Crude Oil trading near $47 per barrel as rumors about output freeze takes toll once again. Prices bounced after state news reported that Iran oil Minister would attend the informal meeting on Algiers next month. Hopes for supply side accord is pushing oil prices higher from last couple of days. As I mentioned on earlier articles, OPEC and events related to the organization is driving the market sentiment and Price action. On 4h chart, Crude oil Market structure has shifted. Buyers are defending the support zone $46.60.

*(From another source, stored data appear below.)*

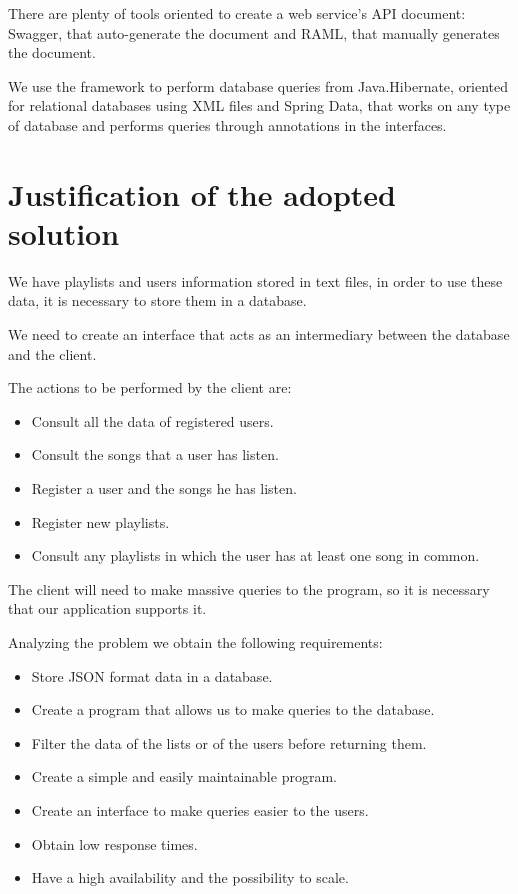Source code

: \documentclass[12pt]{report} %
\begin{document}
There are plenty of tools oriented to create a web service's API document: Swagger, that auto-generate the document and RAML, that  manually generates the document.


We use the framework to perform database queries from Java.Hibernate, oriented for relational databases using XML files and Spring Data, that works on any type of database and performs queries through annotations in the interfaces.

\section{Justification of the adopted solution}

We have playlists and users information stored in text files, in order to use these data, it is necessary to store them in a database.

We need to create an interface that acts as an intermediary between the database and the client.

The actions to be performed by the client are:
\begin{itemize}
	\item Consult all the data of registered users.
	\item Consult the songs that a user has listen.
	\item Register a user and the songs he has listen.
	\item Register new playlists.
	\item Consult any playlists in which the user has at least one song in common.
\end{itemize}

The client will need to make massive queries to the program, so it is necessary that our application supports it.

Analyzing the problem we obtain the following requirements:
\begin{itemize}
	\item Store JSON format data in a database.
	\item Create a program that allows us to make queries to the database.
	\item Filter the data of the lists or of the users before returning them.
	\item Create a simple and easily maintainable program.
	\item Create an interface to make queries easier to the users.
	\item Obtain low response times.
	\item Have a high availability and the possibility to scale.
\end{itemize}
\end{document}
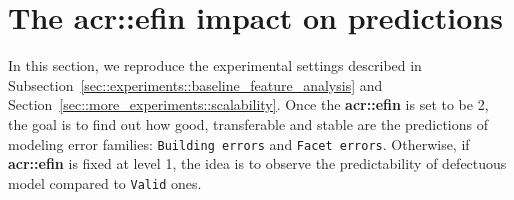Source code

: \section{The \texorpdfstring{\acrlong*{acr::efin}}{eFin} impact on predictions}
    \label{sec::more_experiments::finesse}
    In this section, we reproduce the experimental settings described in Subsection~\ref{sec::experiments::baseline_feature_analysis} and Section~\ref{sec::more_experiments::scalability}.
    Once the \textbf{\gls{acr::efin}} is set to be 2, the goal is to find out how good, transferable and stable are the predictions of modeling error families: \texttt{Building errors} and \texttt{Facet errors}.
    Otherwise, if \textbf{\gls{acr::efin}} is fixed at level 1, the idea is to observe the predictability of defectuous model compared to \texttt{Valid} ones.
    
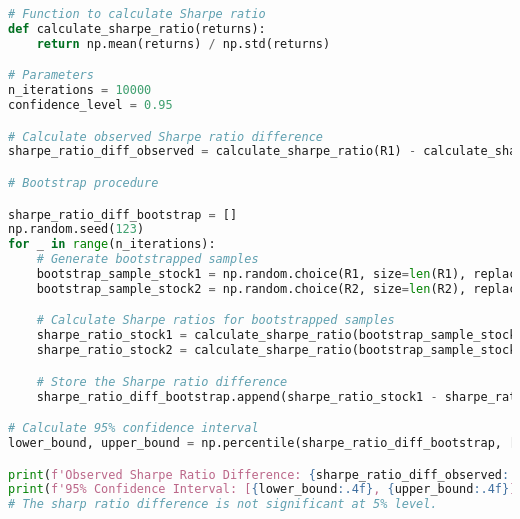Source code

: \begin{enumerate}[(a)]
\begin{lstlisting}[language=Python, caption=Python code for Bootstrapping , label={lst:q1a}, escapechar=|, frame=single, basicstyle=\small, showstringspaces=false, captionpos=b, breaklines=true, showspaces=false, showtabs=false, keywordstyle=\color{blue}, commentstyle=\color{gray}]
  # Function to calculate Sharpe ratio
def calculate_sharpe_ratio(returns):
    return np.mean(returns) / np.std(returns)

# Parameters
n_iterations = 10000
confidence_level = 0.95

# Calculate observed Sharpe ratio difference
sharpe_ratio_diff_observed = calculate_sharpe_ratio(R1) - calculate_sharpe_ratio(R2)

# Bootstrap procedure

sharpe_ratio_diff_bootstrap = []
np.random.seed(123)
for _ in range(n_iterations):
    # Generate bootstrapped samples
    bootstrap_sample_stock1 = np.random.choice(R1, size=len(R1), replace=True)
    bootstrap_sample_stock2 = np.random.choice(R2, size=len(R2), replace=True)

    # Calculate Sharpe ratios for bootstrapped samples
    sharpe_ratio_stock1 = calculate_sharpe_ratio(bootstrap_sample_stock1)
    sharpe_ratio_stock2 = calculate_sharpe_ratio(bootstrap_sample_stock2)

    # Store the Sharpe ratio difference
    sharpe_ratio_diff_bootstrap.append(sharpe_ratio_stock1 - sharpe_ratio_stock2)

# Calculate 95% confidence interval
lower_bound, upper_bound = np.percentile(sharpe_ratio_diff_bootstrap, [(1 - confidence_level) * 100 / 2, confidence_level * 100 - (1 - confidence_level) * 100 / 2])

print(f'Observed Sharpe Ratio Difference: {sharpe_ratio_diff_observed:.4f}')
print(f'95% Confidence Interval: [{lower_bound:.4f}, {upper_bound:.4f}]')
# The sharp ratio difference is not significant at 5% level.

\end{lstlisting}
\end{enumerate}
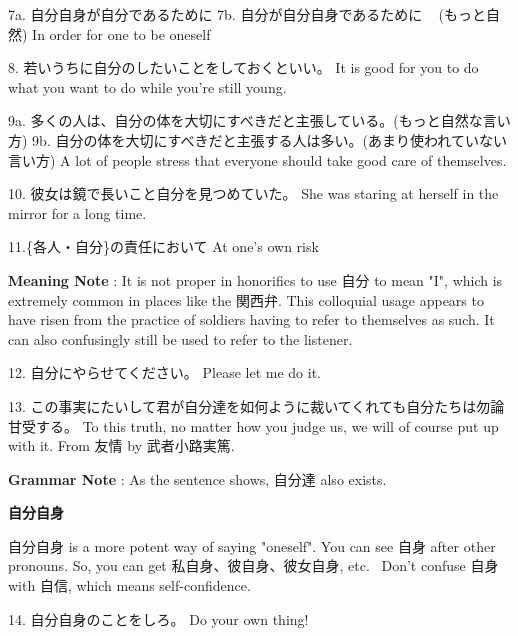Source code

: \par{7a. 自分自身が自分であるために \hfill\break
7b. 自分が自分自身であるために   (もっと自然) \hfill\break
In order for one to be oneself }

\par{8. 若いうちに自分のしたいことをしておくといい。 \hfill\break
It is good for you to do what you want to do while you're still young. }

\par{9a. 多くの人は、自分の体を大切にすべきだと主張している。(もっと自然な言い方) \hfill\break
9b. 自分の体を大切にすべきだと主張する人は多い。(あまり使われていない言い方) \hfill\break
A lot of people stress that everyone should take good care of themselves. }

\par{10. 彼女は鏡で長いこと自分を見つめていた。 \hfill\break
She was staring at herself in the mirror for a long time. }

\par{11.\{各人・自分\}の責任において \hfill\break
At one's own risk }

\par{\textbf{Meaning Note }: It is not proper in honorifics to use 自分 to mean "I", which is extremely common in places like the 関西弁. This colloquial usage appears to have risen from the practice of soldiers having to refer to themselves as such. It can also confusingly still be used to refer to the listener. }

\par{12. 自分にやらせてください。 \hfill\break
Please let me do it. }

\par{13. この事実にたいして君が自分達を如何ように裁いてくれても自分たちは勿論甘受する。 \hfill\break
To this truth, no matter how you judge us, we will of course put up with it. \hfill\break
From 友情 by 武者小路実篤. }

\par{\textbf{Grammar Note }: As the sentence shows, 自分達 also exists. }

\begin{center}
 \textbf{自分自身 }
\end{center}

\par{ 自分自身 is a more potent way of saying "oneself". You can see 自身 after other pronouns. So, you can get 私自身、彼自身、彼女自身, etc.  Don't confuse 自身 with 自信, which means self-confidence. }

\par{14. 自分自身のことをしろ。 \hfill\break
Do your own thing! }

Price Action Trading at Support Zone
The Likelihood of upcoming OPEC meeting ending up with positive outcomes seem far from normal. From the point of Geopolitics three principal parties Russia, Iran and Saudi Arabia are currently at odds on at least two different military conflicts. Oil Market entered in Bullish phase around August 12, Market rallied from $41.00 to $49.00 per barrel due to speculation about OPEC taking action to stabilize market prices. Price Action is simply moved by liquidation and positions adjustments by smart money players ahead of coming uncertainty. The recent rally didn’t have any structural pullbacks and consisted of inside bars, capturing such type of moves is a daunting task. The perspective becomes clear once we highlight the Market structure.
Technical Analysis – Market Structure Shifted From Trend to Range
An agreement to limit the production levels at current situation might not stabilize the market prices as expectations of OPEC members. Overhanging crude oil inventories and US shale oil producers might obscure the process of market achieving equilibrium. Around 22 August, Market structure shifted from previous price behavior as price action failed to make further highs. Buyers are currently defending the support zone at $46.50 -$46.60. Recent price range might continue for upcoming days or fails to sustain if any important announcements come out. Traders should observe the Price action closely to decide the trading strategy.